What is expected:
When you reach the line with "7. Seamless exhange gateways" in the records below, begin transcribing exactly and continue up to and including the line with "<b>Output:</b> 2", leaving out every picture.

[Dataset entries]

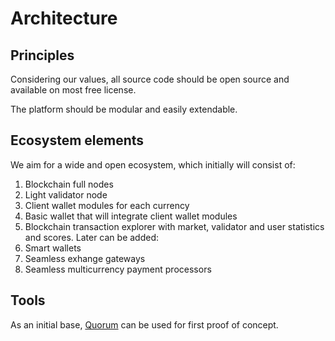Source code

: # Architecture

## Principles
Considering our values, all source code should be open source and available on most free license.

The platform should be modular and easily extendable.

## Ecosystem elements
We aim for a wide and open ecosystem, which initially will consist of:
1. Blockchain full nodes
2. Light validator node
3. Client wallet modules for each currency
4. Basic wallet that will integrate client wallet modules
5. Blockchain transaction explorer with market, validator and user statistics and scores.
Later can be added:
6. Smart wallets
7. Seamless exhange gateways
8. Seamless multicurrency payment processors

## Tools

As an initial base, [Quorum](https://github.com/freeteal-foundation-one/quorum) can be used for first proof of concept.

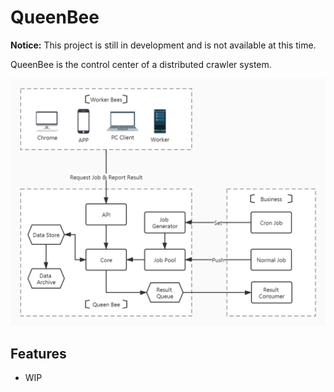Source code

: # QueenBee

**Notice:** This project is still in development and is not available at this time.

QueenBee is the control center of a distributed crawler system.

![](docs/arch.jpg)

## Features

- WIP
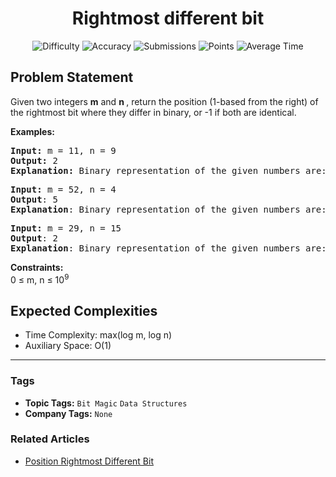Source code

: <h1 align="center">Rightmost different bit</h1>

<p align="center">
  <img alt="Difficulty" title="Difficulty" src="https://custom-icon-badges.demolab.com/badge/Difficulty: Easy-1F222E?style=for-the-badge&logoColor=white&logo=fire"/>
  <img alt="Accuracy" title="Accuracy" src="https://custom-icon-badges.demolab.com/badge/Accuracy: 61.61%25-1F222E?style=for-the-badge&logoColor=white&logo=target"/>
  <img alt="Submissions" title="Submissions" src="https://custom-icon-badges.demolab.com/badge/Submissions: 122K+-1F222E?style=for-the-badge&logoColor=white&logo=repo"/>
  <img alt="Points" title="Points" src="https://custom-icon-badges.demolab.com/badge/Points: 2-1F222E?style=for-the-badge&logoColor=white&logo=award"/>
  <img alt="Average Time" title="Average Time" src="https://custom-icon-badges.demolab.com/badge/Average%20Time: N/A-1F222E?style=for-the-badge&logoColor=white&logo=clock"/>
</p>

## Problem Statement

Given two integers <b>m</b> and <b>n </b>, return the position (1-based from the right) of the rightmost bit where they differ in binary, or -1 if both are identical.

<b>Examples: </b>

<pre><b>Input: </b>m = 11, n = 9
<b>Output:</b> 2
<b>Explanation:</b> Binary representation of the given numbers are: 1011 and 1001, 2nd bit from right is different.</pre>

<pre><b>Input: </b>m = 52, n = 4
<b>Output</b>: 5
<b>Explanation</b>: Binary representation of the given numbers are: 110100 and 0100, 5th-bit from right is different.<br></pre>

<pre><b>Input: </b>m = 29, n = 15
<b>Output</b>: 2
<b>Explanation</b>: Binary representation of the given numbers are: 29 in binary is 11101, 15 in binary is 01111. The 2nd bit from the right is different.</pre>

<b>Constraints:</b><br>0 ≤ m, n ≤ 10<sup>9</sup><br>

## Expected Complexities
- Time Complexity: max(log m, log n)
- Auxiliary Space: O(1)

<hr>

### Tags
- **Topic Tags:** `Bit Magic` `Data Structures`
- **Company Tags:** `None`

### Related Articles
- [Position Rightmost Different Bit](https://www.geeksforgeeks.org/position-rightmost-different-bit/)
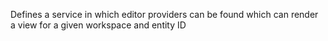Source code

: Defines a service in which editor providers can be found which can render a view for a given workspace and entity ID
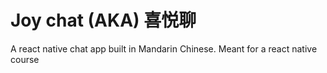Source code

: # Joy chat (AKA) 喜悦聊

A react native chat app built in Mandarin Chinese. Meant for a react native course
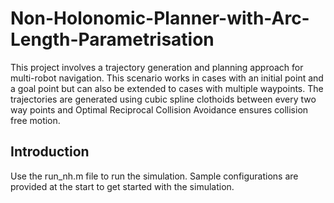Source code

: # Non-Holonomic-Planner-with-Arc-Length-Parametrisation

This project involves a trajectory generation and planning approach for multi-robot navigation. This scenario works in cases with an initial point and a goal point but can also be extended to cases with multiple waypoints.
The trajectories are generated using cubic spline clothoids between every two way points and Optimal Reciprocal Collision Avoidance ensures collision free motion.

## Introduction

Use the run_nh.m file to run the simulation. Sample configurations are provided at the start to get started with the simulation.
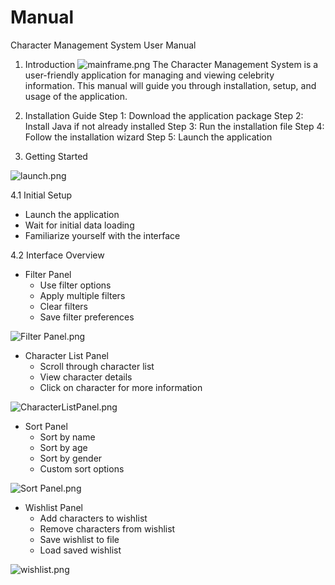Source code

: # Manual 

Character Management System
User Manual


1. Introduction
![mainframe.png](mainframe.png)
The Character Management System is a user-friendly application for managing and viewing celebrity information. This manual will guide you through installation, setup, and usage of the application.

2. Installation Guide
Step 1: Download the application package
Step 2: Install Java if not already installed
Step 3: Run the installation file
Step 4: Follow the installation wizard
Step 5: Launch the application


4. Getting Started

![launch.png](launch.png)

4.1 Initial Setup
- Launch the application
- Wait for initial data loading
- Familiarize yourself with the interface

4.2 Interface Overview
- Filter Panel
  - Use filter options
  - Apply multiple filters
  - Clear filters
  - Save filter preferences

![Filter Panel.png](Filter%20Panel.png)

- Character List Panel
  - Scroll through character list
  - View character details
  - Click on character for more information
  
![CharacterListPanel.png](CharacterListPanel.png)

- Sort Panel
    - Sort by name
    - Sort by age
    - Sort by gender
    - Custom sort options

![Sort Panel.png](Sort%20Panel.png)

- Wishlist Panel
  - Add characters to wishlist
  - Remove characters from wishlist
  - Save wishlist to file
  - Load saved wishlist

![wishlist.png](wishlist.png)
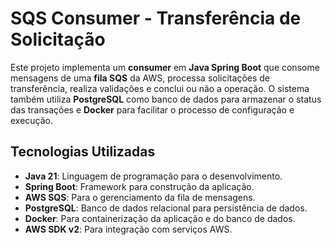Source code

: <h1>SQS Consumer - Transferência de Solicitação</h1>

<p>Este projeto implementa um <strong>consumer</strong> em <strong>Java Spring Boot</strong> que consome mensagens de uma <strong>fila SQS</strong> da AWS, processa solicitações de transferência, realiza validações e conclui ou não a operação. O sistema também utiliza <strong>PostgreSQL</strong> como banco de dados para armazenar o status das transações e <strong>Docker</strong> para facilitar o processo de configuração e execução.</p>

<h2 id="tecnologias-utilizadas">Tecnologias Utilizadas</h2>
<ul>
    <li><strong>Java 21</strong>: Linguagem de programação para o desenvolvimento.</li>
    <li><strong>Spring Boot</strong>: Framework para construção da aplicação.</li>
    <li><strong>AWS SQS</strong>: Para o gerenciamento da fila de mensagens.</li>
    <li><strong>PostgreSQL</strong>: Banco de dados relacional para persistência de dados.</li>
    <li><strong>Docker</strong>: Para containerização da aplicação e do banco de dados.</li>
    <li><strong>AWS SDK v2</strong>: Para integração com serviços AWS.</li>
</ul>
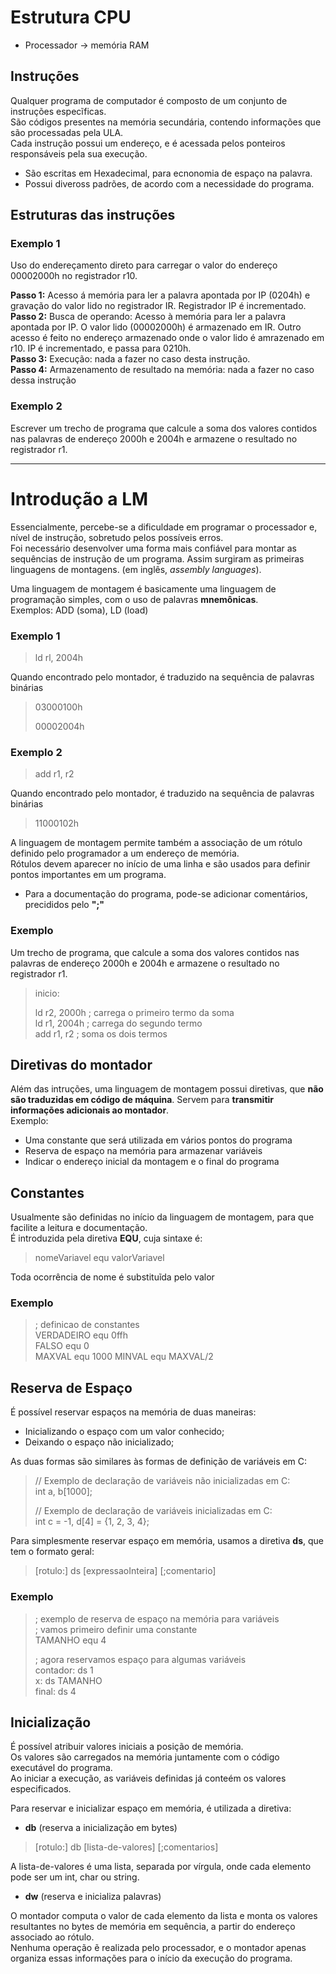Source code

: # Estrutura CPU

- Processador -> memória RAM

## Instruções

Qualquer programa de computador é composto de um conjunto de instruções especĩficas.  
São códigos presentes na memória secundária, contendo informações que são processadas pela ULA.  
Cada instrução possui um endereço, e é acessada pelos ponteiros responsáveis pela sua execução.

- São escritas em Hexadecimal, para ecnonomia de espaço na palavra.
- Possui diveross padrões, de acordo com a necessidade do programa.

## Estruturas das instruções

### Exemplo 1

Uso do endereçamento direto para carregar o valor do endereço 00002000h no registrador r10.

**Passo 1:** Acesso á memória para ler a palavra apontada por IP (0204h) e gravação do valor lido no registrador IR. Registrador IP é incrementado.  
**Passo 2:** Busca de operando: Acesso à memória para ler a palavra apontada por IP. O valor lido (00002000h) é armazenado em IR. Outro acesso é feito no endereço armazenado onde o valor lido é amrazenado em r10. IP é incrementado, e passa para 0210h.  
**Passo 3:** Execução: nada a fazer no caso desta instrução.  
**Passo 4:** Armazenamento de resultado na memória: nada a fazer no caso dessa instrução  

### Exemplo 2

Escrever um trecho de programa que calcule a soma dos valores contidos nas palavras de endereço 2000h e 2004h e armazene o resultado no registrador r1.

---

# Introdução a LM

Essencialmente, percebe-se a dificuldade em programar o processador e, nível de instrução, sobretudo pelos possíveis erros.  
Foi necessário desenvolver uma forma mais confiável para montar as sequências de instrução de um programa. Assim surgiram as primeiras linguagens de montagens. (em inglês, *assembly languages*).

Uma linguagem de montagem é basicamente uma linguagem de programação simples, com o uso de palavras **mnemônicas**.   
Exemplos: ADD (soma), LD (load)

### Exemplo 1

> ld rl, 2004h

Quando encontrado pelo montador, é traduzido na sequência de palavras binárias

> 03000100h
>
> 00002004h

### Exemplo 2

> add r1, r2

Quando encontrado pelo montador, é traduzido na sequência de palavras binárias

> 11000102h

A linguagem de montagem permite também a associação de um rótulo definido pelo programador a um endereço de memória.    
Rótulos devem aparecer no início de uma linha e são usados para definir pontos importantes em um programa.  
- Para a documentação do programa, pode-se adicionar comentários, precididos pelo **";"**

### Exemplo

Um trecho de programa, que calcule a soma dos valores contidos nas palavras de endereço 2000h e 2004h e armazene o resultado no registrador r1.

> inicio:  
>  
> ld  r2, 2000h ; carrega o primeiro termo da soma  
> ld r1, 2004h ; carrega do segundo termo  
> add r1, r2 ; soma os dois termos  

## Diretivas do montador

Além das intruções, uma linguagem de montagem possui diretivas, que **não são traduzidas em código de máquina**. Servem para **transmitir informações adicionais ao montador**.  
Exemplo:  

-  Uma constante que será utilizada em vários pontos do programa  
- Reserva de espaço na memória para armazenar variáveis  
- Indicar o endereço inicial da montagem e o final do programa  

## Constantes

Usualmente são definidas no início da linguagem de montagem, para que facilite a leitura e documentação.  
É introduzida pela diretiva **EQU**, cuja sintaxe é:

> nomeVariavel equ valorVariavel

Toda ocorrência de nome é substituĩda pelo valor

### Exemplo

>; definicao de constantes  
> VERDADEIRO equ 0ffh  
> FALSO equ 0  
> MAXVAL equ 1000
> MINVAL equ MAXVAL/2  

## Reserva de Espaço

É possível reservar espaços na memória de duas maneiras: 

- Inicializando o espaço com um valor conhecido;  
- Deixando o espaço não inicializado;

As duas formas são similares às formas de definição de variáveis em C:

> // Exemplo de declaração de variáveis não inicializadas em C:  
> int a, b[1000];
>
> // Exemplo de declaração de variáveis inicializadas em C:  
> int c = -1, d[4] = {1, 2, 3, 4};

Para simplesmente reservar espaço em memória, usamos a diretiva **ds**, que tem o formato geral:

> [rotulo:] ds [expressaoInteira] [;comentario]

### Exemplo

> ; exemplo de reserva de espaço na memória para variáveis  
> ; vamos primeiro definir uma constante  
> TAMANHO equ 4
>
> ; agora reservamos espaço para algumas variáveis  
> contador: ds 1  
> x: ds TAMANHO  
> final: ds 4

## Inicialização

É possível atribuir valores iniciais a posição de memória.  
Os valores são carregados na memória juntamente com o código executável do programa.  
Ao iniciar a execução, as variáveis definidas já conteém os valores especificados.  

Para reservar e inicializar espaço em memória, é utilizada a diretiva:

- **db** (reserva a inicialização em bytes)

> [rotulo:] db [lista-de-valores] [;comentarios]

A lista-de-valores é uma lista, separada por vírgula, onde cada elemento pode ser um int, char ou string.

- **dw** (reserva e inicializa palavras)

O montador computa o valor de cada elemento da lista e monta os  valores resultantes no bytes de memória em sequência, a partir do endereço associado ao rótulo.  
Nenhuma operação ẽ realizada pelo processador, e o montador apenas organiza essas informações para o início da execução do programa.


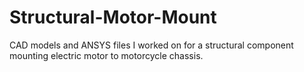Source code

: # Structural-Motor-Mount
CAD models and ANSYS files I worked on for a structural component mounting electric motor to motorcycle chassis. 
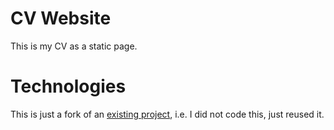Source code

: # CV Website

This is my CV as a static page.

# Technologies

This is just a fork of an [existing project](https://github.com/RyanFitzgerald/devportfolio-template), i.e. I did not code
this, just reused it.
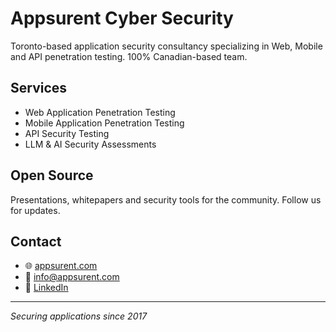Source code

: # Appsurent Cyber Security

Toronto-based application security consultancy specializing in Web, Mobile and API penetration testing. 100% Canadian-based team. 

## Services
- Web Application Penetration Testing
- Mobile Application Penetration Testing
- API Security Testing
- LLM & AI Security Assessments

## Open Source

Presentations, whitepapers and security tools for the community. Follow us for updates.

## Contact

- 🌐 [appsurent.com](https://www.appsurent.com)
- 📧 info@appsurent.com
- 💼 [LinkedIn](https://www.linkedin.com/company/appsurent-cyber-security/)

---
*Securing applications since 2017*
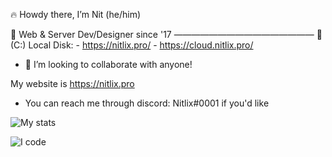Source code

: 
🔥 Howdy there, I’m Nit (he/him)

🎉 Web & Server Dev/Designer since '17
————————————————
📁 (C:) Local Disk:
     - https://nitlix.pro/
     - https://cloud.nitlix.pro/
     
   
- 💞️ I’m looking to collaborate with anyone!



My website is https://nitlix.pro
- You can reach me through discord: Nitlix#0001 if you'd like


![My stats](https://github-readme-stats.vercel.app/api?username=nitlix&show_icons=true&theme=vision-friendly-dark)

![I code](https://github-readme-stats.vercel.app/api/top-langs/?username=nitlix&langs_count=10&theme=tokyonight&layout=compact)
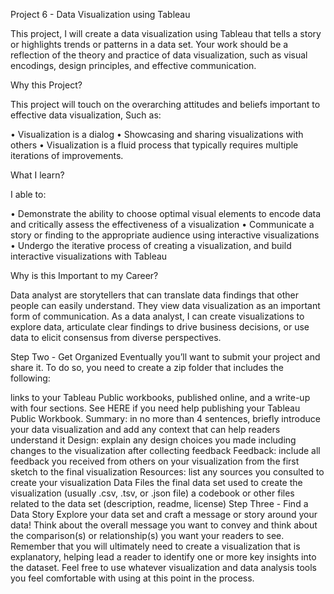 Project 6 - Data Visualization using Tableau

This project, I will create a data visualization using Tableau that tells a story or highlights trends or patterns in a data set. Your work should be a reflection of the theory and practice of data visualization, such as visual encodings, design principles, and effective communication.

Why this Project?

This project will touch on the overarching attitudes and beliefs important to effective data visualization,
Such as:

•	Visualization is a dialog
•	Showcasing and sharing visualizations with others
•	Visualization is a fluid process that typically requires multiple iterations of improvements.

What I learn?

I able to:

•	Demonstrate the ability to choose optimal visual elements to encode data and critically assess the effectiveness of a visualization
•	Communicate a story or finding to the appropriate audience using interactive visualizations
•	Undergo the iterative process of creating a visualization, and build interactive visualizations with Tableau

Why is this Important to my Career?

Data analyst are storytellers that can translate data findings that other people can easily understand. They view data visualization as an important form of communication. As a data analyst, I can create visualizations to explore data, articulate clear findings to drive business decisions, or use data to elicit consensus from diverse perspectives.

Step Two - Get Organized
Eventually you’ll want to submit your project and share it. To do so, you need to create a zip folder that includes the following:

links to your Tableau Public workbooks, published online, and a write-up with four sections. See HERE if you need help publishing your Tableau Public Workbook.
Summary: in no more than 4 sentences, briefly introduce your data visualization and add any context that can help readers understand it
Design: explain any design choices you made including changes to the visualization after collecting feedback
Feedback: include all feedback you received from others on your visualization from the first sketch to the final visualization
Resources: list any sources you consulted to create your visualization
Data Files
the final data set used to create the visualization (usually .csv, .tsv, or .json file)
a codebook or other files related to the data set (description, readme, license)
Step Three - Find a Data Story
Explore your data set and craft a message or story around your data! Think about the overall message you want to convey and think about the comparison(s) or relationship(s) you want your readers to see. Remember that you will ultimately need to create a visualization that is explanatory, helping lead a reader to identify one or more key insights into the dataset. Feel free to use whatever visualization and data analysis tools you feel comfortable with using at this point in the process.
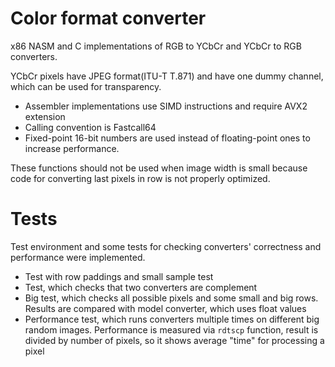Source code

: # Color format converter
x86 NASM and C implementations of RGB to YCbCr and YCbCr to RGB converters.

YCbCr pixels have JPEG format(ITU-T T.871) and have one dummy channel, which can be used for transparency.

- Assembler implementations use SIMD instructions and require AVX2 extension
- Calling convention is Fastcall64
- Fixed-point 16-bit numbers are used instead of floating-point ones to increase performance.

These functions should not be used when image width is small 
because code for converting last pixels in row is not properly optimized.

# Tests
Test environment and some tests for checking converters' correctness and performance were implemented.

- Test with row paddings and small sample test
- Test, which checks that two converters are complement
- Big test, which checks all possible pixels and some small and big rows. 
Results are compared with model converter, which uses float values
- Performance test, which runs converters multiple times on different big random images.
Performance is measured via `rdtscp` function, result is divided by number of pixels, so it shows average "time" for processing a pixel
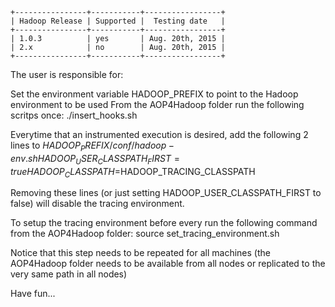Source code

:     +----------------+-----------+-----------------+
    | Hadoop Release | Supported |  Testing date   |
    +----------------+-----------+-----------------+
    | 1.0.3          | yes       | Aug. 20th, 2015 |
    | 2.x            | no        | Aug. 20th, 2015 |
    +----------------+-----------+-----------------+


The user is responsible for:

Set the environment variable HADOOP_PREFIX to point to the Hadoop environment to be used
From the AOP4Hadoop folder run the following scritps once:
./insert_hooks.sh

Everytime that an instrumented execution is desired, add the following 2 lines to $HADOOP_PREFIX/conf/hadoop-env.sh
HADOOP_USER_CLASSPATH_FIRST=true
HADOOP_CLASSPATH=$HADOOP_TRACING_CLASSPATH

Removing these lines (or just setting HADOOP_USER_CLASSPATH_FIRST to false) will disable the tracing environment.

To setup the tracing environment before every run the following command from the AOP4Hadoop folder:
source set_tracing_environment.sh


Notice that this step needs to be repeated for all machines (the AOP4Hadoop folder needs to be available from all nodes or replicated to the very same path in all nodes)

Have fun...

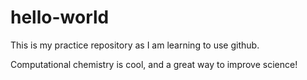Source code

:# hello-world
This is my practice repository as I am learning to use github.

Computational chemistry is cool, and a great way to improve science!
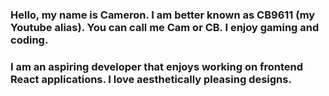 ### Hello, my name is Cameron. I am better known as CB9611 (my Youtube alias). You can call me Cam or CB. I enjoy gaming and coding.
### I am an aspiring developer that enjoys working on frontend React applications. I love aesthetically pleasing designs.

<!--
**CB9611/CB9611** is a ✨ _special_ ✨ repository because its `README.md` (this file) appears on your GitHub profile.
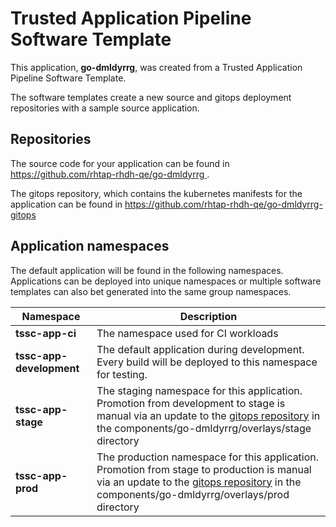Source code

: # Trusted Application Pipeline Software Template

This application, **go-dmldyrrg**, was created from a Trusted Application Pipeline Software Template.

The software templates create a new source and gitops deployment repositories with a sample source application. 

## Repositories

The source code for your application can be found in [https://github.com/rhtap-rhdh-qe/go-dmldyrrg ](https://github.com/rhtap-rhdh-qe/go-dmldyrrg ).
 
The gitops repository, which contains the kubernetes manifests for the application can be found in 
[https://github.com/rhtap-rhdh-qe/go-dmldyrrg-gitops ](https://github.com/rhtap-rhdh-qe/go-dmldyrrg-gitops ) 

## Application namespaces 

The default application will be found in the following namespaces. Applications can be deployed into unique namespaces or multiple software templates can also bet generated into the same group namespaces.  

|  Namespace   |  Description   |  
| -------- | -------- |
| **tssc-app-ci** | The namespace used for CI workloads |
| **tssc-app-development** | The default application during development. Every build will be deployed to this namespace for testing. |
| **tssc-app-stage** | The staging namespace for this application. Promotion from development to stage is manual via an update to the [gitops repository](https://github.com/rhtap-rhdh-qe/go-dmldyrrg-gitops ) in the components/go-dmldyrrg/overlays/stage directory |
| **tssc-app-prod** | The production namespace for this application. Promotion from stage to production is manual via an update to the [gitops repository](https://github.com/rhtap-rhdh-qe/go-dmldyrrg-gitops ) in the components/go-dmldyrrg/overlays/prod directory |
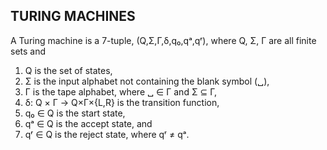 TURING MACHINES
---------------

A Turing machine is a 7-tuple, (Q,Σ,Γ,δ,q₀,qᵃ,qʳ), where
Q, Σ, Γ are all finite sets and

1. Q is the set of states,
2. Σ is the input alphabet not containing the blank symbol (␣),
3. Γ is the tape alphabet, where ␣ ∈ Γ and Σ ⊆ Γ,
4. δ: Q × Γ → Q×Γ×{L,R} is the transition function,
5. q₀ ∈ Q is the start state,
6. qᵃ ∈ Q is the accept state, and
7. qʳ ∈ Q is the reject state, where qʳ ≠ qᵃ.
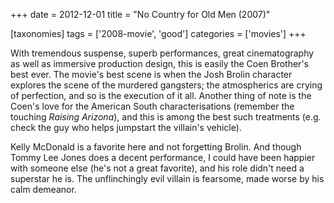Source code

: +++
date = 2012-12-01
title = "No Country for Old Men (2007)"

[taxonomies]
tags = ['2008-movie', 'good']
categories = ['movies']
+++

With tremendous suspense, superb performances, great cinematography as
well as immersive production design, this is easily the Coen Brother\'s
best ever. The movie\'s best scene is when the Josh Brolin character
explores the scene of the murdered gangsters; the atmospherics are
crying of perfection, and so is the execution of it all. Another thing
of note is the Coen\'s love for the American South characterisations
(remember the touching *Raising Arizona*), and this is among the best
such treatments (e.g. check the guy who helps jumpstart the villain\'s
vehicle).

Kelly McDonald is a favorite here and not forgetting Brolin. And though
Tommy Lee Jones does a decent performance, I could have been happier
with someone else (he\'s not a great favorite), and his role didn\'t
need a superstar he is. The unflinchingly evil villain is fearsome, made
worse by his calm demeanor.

Reply to the task:
7. Seamless exhange gateways
8. Seamless multicurrency payment processors

## Tools

As an initial base, [Quorum](https://github.com/freeteal-foundation-one/quorum) can be used for first proof of concept.

Source code

: # QueenBee

**Notice:** This project is still in development and is not available at this time.

QueenBee is the control center of a distributed crawler system.

![](docs/arch.jpg)

## Features

- WIP
Source code

: <h1 align="center">Rightmost different bit</h1>

<p align="center">
  <img alt="Difficulty" title="Difficulty" src="https://custom-icon-badges.demolab.com/badge/Difficulty: Easy-1F222E?style=for-the-badge&logoColor=white&logo=fire"/>
  <img alt="Accuracy" title="Accuracy" src="https://custom-icon-badges.demolab.com/badge/Accuracy: 61.61%25-1F222E?style=for-the-badge&logoColor=white&logo=target"/>
  <img alt="Submissions" title="Submissions" src="https://custom-icon-badges.demolab.com/badge/Submissions: 122K+-1F222E?style=for-the-badge&logoColor=white&logo=repo"/>
  <img alt="Points" title="Points" src="https://custom-icon-badges.demolab.com/badge/Points: 2-1F222E?style=for-the-badge&logoColor=white&logo=award"/>
  <img alt="Average Time" title="Average Time" src="https://custom-icon-badges.demolab.com/badge/Average%20Time: N/A-1F222E?style=for-the-badge&logoColor=white&logo=clock"/>
</p>

## Problem Statement

Given two integers <b>m</b> and <b>n </b>, return the position (1-based from the right) of the rightmost bit where they differ in binary, or -1 if both are identical.

<b>Examples: </b>

<pre><b>Input: </b>m = 11, n = 9
<b>Output:</b> 2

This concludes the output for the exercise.